Top of Record excerpts
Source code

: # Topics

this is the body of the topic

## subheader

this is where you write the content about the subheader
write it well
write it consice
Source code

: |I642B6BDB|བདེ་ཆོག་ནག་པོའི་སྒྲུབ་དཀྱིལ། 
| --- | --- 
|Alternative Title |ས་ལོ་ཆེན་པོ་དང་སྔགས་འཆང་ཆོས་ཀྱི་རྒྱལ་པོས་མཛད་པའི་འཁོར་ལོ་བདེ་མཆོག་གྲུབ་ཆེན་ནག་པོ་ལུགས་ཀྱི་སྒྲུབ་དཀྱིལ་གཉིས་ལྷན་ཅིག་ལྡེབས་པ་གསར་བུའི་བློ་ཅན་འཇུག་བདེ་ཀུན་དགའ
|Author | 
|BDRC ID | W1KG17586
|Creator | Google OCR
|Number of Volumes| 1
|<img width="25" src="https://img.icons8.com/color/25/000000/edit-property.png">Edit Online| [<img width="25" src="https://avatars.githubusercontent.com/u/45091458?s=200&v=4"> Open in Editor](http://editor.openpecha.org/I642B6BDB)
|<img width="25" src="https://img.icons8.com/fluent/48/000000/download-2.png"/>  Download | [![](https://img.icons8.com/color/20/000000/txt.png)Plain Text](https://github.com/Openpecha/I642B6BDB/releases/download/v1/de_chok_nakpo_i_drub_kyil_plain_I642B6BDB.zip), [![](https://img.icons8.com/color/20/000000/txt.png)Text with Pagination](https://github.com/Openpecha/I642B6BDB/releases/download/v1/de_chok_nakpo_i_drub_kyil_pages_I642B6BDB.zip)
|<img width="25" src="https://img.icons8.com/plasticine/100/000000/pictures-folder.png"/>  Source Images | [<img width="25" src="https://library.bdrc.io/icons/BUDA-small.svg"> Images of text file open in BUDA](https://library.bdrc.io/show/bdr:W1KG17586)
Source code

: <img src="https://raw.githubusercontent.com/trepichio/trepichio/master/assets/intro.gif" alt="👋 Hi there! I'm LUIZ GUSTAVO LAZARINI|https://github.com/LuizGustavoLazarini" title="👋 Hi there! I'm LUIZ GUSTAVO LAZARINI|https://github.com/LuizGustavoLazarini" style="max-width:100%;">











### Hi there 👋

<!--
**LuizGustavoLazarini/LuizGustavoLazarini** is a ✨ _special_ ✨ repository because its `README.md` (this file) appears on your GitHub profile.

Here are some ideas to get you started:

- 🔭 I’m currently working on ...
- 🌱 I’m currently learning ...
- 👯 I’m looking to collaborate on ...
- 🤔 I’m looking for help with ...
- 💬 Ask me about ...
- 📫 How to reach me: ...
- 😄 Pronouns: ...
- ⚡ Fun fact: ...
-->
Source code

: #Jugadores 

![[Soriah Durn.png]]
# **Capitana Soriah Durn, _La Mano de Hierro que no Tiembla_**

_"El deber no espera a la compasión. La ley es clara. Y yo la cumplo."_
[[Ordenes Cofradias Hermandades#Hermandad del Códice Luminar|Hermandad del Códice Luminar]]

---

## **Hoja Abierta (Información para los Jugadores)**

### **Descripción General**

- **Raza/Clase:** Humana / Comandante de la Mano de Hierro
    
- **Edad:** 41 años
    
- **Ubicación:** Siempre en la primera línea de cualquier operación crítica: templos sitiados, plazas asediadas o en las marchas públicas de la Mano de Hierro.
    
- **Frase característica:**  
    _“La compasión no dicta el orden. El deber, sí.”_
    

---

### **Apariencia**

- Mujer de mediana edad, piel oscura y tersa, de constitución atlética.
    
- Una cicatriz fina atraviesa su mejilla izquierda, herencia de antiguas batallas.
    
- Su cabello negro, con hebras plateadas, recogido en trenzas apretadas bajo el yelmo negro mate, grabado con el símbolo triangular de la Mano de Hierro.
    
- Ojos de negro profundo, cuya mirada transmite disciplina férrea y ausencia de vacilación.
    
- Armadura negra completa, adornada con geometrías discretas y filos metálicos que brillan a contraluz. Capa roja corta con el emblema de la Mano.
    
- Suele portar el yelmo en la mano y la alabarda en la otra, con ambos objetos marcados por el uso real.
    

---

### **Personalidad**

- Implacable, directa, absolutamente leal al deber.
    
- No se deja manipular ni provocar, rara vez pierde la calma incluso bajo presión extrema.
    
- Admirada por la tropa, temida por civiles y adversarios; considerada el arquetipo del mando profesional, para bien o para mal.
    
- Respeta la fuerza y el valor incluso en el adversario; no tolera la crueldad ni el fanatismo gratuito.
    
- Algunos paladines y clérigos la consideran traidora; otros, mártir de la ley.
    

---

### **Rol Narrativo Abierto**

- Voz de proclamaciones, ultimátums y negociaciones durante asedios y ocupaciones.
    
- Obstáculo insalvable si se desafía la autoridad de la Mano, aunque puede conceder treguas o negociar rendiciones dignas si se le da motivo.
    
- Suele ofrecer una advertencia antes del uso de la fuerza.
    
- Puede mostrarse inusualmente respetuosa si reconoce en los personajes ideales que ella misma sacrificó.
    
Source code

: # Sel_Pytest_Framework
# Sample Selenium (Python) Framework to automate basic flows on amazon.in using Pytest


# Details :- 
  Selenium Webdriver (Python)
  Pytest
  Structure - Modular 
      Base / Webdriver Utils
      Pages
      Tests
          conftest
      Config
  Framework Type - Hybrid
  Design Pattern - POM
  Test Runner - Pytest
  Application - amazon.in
Bottom of Record excerpts
• Required work: Only a number should be returned: how many lines in the material contain "compasión"?

• Written solution: 2